Exercise objective: Any picture must be dropped, but each line of the data should be duplicated exactly.

[Opening Supplied data section]

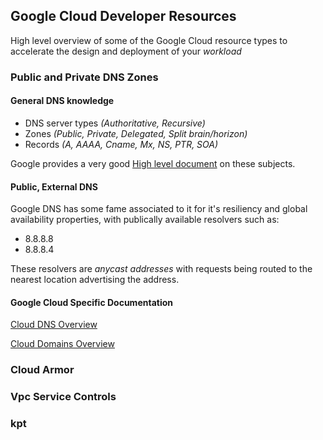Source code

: ## Google Cloud Developer Resources

High level overview of some of the Google Cloud resource types to accelerate the design and deployment of your *workload*  

### Public and Private DNS Zones

#### General DNS knowledge

- DNS server types *(Authoritative, Recursive)*
- Zones *(Public, Private, Delegated, Split brain/horizon)*
- Records *(A, AAAA, Cname, Mx, NS, PTR, SOA)*

Google provides a very good [High level document](https://cloud.google.com/dns/docs/dns-overview) on these subjects.  

#### Public, External DNS
Google DNS has some fame associated to it for it's resiliency and global availability properties, with publically available resolvers such as:  

- 8.8.8.8
- 8.8.8.4

These resolvers are *anycast addresses* with requests being routed to the nearest location advertising the address.

#### Google Cloud Specific Documentation

[Cloud DNS Overview](https://cloud.google.com/dns/docs/overview/)

[Cloud Domains Overview](https://cloud.google.com/domains/docs/overview)  




### Cloud Armor


### Vpc Service Controls


### kpt
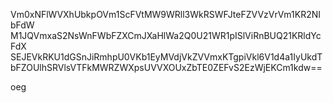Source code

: Vm0xNFlWVXhUbkpOVm1ScFVtMW9WRll3WkRSWFJteFZVVzVrVm1KR2NIbFdW
M1JQVmxaS2NsWnFWbFZXCmJXaHlWa2Q0U21WR1pISlViRnBUQ21KRldYcFdX
SEJEVkRKU1dGSnJiRmhpU0VKb1EyMVdjVkZVVmxKTgpiVkl6V1d4a1IyUkdT
bFZOUlhSRVlsVTFkMWRZWXpsUVVXOUxZbTE0ZEFvS2EzWjEKCm1kdw==

oeg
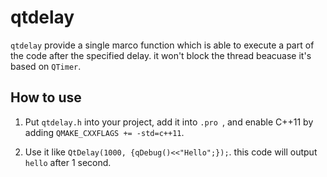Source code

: # qtdelay
`qtdelay` provide a single marco function which is able to execute a part of the code after the specified delay. 
it won't block the thread beacuase it's based on `QTimer`.

## How to use

  1. Put `qtdelay.h` into your project, add it into `.pro `, and enable C++11 by adding `QMAKE_CXXFLAGS += -std=c++11`. 
  
  2. Use it like `QtDelay(1000, {qDebug()<<"Hello";});`.
     this code will output `hello` after 1 second.
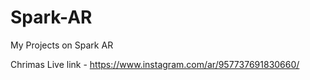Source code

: # Spark-AR
My Projects on Spark AR


Chrimas Live link - https://www.instagram.com/ar/957737691830660/
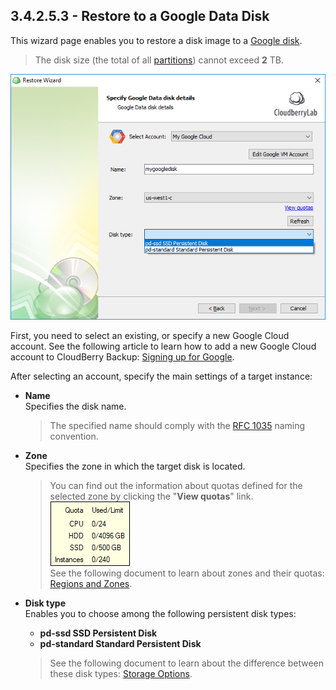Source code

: ## 3.4.2.5.3 - Restore to a Google Data Disk

This wizard page enables you to restore a disk image to a [Google disk](https://cloud.google.com/compute/docs/disks/).

> The disk size \(the total of all [partitions](/chapter1/step-3-choose-data-to-restore/34-restore-a-disk-image-or-network-share/344-select-partitions.md)\) cannot exceed **2** TB.

![](/assets/restore-image-google-data-disk.png)

First, you need to select an existing, or specify a new Google Cloud account. See the following article to learn how to add a new Google Cloud account to CloudBerry Backup: [Signing up for Google](https://help.cloudberrylab.com/cloudberry-backup/signing-up-for-the-cloud/google-cloud/signing-up-for-google).

After selecting an account, specify the main settings of a target instance:

* **Name**  
  Specifies the disk name.

  > The specified name should comply with the [RFC 1035](https://www.ietf.org/rfc/rfc1035.txt) naming convention.

* **Zone**  
  Specifies the zone in which the target disk is located.

  > You can find out the information about quotas defined for the selected zone by clicking the "**View quotas**" link.  
  > ![](/assets/google-zone-quotas-popup.png)  
  > See the following document to learn about zones and their quotas: [Regions and Zones](https://cloud.google.com/compute/docs/regions-zones/).

* **Disk type**  
  Enables you to choose among the following persistent disk types:

  * **pd-ssd SSD Persistent Disk**  
  * **pd-standard Standard Persistent Disk**

  > See the following document to learn about the difference between these disk types: [Storage Options](https://cloud.google.com/compute/docs/disks/).



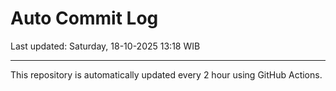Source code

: # Auto Commit Log

Last updated: Saturday, 18-10-2025 13:18 WIB

---

This repository is automatically updated every 2 hour using GitHub Actions.
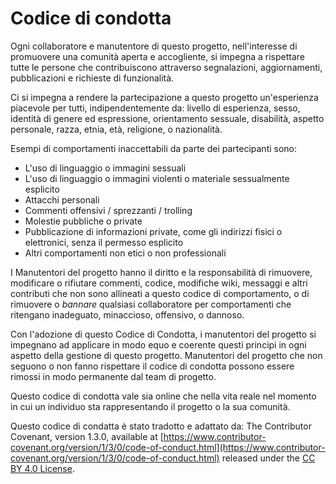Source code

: # Codice di condotta

Ogni collaboratore e manutentore di questo progetto, nell'interesse di promuovere una comunità aperta e accogliente, si impegna a rispettare tutte le persone che contribuiscono attraverso segnalazioni, aggiornamenti, pubblicazioni e richieste di funzionalità.

Ci si impegna a rendere la partecipazione a questo progetto un'esperienza piacevole per tutti, indipendentemente da: livello di esperienza, sesso, identità di genere ed espressione, orientamento sessuale, disabilità, aspetto personale, razza, etnia, età, religione, o nazionalità.

Esempi di comportamenti inaccettabili da parte dei partecipanti sono:

* L'uso di linguaggio o immagini sessuali
* L'uso di linguaggio o immagini violenti o materiale sessualmente esplicito
* Attacchi personali
* Commenti offensivi / sprezzanti / trolling
* Molestie pubbliche o private
* Pubblicazione di informazioni private, come gli indirizzi fisici o elettronici, senza il permesso esplicito
* Altri comportamenti non etici o non professionali

I Manutentori del progetto hanno il diritto e la responsabilità di rimuovere, modificare o rifiutare commenti, codice, modifiche wiki, messaggi e altri contributi che non sono allineati a questo codice di comportamento, o di rimuovere o _bannare_ qualsiasi collaboratore per comportamenti che ritengano inadeguato, minaccioso, offensivo, o dannoso.

Con l'adozione di questo Codice di Condotta, i manutentori del progetto si impegnano ad applicare in modo equo e coerente questi principi in ogni aspetto della gestione di questo progetto.
Manutentori del progetto che non seguono o non fanno rispettare il codice di condotta possono essere rimossi in modo permanente dal team di progetto.

Questo codice di condotta vale sia online che nella vita reale nel momento in cui un individuo sta rappresentando il progetto o la sua comunità.

Questo codice di condatta è stato tradotto e adattato da:
The Contributor Covenant, version 1.3.0, available at [https://www.contributor-covenant.org/version/1/3/0/code-of-conduct.html](https://www.contributor-covenant.org/version/1/3/0/code-of-conduct.html) released under the [CC BY 4.0 License](https://github.com/ContributorCovenant/contributor_covenant/blob/release/LICENSE.md).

[Closing Supplied data section]

Answer space:
Source code

: ## Google Cloud Developer Resources

High level overview of some of the Google Cloud resource types to accelerate the design and deployment of your *workload*  

### Public and Private DNS Zones

#### General DNS knowledge

- DNS server types *(Authoritative, Recursive)*
- Zones *(Public, Private, Delegated, Split brain/horizon)*
- Records *(A, AAAA, Cname, Mx, NS, PTR, SOA)*

Google provides a very good [High level document](https://cloud.google.com/dns/docs/dns-overview) on these subjects.  

#### Public, External DNS
Google DNS has some fame associated to it for it's resiliency and global availability properties, with publically available resolvers such as:  

- 8.8.8.8
- 8.8.8.4

These resolvers are *anycast addresses* with requests being routed to the nearest location advertising the address.

#### Google Cloud Specific Documentation

[Cloud DNS Overview](https://cloud.google.com/dns/docs/overview/)

[Cloud Domains Overview](https://cloud.google.com/domains/docs/overview)  




### Cloud Armor


### Vpc Service Controls


### kpt
Source code

: Vm0xNFlWVXhUbkpOVm1ScFVtMW9WRll3WkRSWFJteFZVVzVrVm1KR2NIbFdW
M1JQVmxaS2NsWnFWbFZXCmJXaHlWa2Q0U21WR1pISlViRnBUQ21KRldYcFdX
SEJEVkRKU1dGSnJiRmhpU0VKb1EyMVdjVkZVVmxKTgpiVkl6V1d4a1IyUkdT
bFZOUlhSRVlsVTFkMWRZWXpsUVVXOUxZbTE0ZEFvS2EzWjEKCm1kdw==

oeg
Source code

: # qtdelay
`qtdelay` provide a single marco function which is able to execute a part of the code after the specified delay. 
it won't block the thread beacuase it's based on `QTimer`.

## How to use

  1. Put `qtdelay.h` into your project, add it into `.pro `, and enable C++11 by adding `QMAKE_CXXFLAGS += -std=c++11`. 
  
  2. Use it like `QtDelay(1000, {qDebug()<<"Hello";});`.
     this code will output `hello` after 1 second.
Source code

: # Spark-AR
My Projects on Spark AR


Chrimas Live link - https://www.instagram.com/ar/957737691830660/
Source code

: ## 3.4.2.5.3 - Restore to a Google Data Disk

This wizard page enables you to restore a disk image to a [Google disk](https://cloud.google.com/compute/docs/disks/).

> The disk size \(the total of all [partitions](/chapter1/step-3-choose-data-to-restore/34-restore-a-disk-image-or-network-share/344-select-partitions.md)\) cannot exceed **2** TB.

![](/assets/restore-image-google-data-disk.png)

First, you need to select an existing, or specify a new Google Cloud account. See the following article to learn how to add a new Google Cloud account to CloudBerry Backup: [Signing up for Google](https://help.cloudberrylab.com/cloudberry-backup/signing-up-for-the-cloud/google-cloud/signing-up-for-google).

After selecting an account, specify the main settings of a target instance:

* **Name**  
  Specifies the disk name.

  > The specified name should comply with the [RFC 1035](https://www.ietf.org/rfc/rfc1035.txt) naming convention.

* **Zone**  
  Specifies the zone in which the target disk is located.

  > You can find out the information about quotas defined for the selected zone by clicking the "**View quotas**" link.  
  > ![](/assets/google-zone-quotas-popup.png)  
  > See the following document to learn about zones and their quotas: [Regions and Zones](https://cloud.google.com/compute/docs/regions-zones/).

* **Disk type**  
  Enables you to choose among the following persistent disk types:

  * **pd-ssd SSD Persistent Disk**  
  * **pd-standard Standard Persistent Disk**

  > See the following document to learn about the difference between these disk types: [Storage Options](https://cloud.google.com/compute/docs/disks/).



Source code

: # Auto Commit Log

Last updated: Saturday, 18-10-2025 13:18 WIB

---

This repository is automatically updated every 2 hour using GitHub Actions.
Source code

: # Codice di condotta

Ogni collaboratore e manutentore di questo progetto, nell'interesse di promuovere una comunità aperta e accogliente, si impegna a rispettare tutte le persone che contribuiscono attraverso segnalazioni, aggiornamenti, pubblicazioni e richieste di funzionalità.

Ci si impegna a rendere la partecipazione a questo progetto un'esperienza piacevole per tutti, indipendentemente da: livello di esperienza, sesso, identità di genere ed espressione, orientamento sessuale, disabilità, aspetto personale, razza, etnia, età, religione, o nazionalità.

Esempi di comportamenti inaccettabili da parte dei partecipanti sono:

* L'uso di linguaggio o immagini sessuali
* L'uso di linguaggio o immagini violenti o materiale sessualmente esplicito
* Attacchi personali
* Commenti offensivi / sprezzanti / trolling
* Molestie pubbliche o private
* Pubblicazione di informazioni private, come gli indirizzi fisici o elettronici, senza il permesso esplicito
* Altri comportamenti non etici o non professionali

I Manutentori del progetto hanno il diritto e la responsabilità di rimuovere, modificare o rifiutare commenti, codice, modifiche wiki, messaggi e altri contributi che non sono allineati a questo codice di comportamento, o di rimuovere o _bannare_ qualsiasi collaboratore per comportamenti che ritengano inadeguato, minaccioso, offensivo, o dannoso.

Con l'adozione di questo Codice di Condotta, i manutentori del progetto si impegnano ad applicare in modo equo e coerente questi principi in ogni aspetto della gestione di questo progetto.
Manutentori del progetto che non seguono o non fanno rispettare il codice di condotta possono essere rimossi in modo permanente dal team di progetto.

Questo codice di condotta vale sia online che nella vita reale nel momento in cui un individuo sta rappresentando il progetto o la sua comunità.

Questo codice di condatta è stato tradotto e adattato da:
The Contributor Covenant, version 1.3.0, available at [https://www.contributor-covenant.org/version/1/3/0/code-of-conduct.html](https://www.contributor-covenant.org/version/1/3/0/code-of-conduct.html) released under the [CC BY 4.0 License](https://github.com/ContributorCovenant/contributor_covenant/blob/release/LICENSE.md).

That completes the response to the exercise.